--- Exercise goal ---
Find the word "class" in the data below and copy each line that holds it.
▼
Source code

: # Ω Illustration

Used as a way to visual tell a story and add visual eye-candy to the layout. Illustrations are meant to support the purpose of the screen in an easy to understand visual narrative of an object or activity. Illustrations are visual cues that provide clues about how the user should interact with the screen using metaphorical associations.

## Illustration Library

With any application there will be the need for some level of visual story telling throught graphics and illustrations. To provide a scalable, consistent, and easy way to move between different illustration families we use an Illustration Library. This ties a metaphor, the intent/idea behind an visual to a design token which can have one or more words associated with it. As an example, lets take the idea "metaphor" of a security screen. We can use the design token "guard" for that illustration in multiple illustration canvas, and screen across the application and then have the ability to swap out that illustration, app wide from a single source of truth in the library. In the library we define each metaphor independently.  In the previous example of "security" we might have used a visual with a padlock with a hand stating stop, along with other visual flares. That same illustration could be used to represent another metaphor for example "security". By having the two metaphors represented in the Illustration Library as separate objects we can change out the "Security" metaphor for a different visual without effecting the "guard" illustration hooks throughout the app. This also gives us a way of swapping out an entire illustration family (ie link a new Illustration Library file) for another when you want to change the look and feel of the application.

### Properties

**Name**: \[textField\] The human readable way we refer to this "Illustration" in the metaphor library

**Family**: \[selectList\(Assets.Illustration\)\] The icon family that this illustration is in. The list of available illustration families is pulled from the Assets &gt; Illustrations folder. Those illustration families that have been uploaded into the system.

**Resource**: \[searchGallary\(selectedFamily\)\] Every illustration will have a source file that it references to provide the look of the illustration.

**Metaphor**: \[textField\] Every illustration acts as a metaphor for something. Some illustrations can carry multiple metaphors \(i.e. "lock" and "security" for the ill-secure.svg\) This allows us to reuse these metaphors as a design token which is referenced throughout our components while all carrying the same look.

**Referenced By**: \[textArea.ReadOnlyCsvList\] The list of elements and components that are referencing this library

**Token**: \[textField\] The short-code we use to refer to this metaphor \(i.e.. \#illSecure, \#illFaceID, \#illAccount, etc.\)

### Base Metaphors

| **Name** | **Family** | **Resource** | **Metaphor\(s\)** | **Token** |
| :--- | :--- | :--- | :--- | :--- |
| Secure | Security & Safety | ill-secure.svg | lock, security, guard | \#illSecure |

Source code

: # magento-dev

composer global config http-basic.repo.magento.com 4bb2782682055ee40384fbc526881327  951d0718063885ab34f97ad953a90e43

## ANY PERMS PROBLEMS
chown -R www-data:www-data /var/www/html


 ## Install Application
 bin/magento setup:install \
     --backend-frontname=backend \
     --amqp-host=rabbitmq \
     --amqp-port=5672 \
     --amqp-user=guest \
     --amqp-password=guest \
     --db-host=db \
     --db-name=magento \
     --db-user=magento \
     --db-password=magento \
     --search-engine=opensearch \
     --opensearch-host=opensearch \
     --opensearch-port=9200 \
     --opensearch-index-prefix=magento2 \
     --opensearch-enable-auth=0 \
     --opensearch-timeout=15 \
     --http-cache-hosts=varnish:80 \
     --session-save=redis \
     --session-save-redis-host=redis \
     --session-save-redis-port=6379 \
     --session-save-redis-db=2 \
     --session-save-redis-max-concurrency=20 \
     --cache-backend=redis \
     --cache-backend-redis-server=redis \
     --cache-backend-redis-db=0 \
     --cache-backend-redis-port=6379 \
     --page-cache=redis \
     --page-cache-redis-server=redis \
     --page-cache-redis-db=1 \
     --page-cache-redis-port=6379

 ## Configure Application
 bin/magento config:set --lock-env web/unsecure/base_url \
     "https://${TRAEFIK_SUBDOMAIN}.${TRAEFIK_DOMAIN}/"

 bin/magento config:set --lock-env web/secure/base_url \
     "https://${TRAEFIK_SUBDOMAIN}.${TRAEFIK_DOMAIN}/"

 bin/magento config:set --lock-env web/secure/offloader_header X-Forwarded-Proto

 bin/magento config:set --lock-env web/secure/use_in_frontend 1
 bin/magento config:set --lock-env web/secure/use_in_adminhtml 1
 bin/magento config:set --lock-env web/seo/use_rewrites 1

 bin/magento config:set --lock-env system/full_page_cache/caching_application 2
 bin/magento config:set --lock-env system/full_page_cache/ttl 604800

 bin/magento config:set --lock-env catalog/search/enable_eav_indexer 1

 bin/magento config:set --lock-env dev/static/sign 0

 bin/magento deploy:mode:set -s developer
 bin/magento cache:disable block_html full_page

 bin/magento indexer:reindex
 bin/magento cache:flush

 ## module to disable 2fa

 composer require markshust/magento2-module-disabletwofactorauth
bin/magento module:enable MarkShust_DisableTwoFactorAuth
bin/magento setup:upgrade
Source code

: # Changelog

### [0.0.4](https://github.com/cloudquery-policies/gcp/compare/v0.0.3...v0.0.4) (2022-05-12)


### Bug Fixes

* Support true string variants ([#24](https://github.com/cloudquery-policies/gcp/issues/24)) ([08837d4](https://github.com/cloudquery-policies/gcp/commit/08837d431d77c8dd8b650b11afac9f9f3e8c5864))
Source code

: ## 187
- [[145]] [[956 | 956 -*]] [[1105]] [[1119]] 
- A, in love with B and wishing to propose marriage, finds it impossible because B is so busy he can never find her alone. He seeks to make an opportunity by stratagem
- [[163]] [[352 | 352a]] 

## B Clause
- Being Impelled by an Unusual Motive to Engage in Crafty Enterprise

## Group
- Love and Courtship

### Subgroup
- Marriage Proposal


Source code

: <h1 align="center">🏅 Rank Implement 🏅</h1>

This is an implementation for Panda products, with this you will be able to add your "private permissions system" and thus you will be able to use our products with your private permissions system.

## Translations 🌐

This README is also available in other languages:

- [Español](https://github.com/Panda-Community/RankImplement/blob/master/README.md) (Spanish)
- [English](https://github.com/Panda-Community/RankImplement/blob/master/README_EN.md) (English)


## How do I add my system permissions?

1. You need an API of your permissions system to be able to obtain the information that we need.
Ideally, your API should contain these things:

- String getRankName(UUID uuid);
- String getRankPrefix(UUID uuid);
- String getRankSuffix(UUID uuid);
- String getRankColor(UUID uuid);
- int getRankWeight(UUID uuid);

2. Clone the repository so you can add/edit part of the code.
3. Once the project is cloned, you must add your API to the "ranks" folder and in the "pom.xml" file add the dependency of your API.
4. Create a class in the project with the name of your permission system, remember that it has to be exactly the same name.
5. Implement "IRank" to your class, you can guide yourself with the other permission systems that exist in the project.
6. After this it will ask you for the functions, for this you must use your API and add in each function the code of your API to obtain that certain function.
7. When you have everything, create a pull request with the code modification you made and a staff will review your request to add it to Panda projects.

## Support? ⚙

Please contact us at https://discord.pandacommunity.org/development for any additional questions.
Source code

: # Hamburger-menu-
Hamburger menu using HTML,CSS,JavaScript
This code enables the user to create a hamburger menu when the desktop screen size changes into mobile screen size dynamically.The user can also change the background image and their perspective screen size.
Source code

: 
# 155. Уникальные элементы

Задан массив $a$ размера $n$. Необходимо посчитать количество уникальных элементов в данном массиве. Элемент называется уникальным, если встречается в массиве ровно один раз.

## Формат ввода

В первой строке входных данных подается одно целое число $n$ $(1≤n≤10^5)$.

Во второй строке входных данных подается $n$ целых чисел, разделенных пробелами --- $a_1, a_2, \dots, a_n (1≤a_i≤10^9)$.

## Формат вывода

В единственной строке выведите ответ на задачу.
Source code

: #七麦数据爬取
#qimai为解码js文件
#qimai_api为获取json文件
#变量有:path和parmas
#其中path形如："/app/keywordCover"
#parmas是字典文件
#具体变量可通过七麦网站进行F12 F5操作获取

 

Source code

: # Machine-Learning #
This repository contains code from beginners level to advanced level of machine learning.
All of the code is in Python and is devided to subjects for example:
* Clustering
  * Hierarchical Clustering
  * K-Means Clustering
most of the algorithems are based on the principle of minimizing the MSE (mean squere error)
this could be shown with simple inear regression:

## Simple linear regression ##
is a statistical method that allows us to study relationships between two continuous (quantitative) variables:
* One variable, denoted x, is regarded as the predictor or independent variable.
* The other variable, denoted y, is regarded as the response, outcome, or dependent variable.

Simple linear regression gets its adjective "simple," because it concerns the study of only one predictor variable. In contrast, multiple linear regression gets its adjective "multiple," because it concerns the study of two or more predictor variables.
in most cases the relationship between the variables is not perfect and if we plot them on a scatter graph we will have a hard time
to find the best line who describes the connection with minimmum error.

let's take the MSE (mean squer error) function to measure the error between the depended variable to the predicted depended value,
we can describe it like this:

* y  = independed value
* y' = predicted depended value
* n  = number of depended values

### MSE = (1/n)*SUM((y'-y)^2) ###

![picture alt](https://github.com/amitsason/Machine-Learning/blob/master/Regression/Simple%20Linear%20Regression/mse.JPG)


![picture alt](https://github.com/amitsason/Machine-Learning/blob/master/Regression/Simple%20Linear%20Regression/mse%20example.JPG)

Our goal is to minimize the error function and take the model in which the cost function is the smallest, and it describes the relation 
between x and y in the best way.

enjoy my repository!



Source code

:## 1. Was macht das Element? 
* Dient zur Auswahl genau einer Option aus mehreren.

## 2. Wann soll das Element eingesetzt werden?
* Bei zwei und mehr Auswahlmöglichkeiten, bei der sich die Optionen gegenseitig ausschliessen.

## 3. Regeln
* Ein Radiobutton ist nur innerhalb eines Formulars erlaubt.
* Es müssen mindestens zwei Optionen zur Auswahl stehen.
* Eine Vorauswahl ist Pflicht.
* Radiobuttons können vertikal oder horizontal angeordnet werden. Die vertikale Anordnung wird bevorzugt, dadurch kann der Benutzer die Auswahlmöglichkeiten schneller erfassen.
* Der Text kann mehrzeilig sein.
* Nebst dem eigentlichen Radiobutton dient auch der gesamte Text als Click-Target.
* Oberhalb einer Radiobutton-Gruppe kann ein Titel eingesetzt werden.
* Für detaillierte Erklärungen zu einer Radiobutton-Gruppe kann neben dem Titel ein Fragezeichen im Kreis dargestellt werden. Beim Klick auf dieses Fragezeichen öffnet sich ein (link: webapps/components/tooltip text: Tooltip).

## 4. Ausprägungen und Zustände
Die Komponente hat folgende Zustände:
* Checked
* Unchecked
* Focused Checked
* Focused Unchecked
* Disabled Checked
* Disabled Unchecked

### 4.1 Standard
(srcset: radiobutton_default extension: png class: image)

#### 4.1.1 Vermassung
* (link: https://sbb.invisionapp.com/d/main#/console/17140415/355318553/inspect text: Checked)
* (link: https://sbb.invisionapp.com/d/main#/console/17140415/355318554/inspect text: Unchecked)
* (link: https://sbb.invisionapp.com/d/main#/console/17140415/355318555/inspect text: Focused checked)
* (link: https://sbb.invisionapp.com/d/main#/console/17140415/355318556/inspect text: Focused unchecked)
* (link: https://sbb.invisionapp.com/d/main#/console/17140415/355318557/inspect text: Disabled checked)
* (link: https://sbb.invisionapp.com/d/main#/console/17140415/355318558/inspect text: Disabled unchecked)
▲
--- Answer for this exercise ---
4. Create a class in the project with the name of your permission system, remember that it has to be exactly the same name.
5. Implement "IRank" to your class, you can guide yourself with the other permission systems that exist in the project.
(srcset: radiobutton_default extension: png class: image)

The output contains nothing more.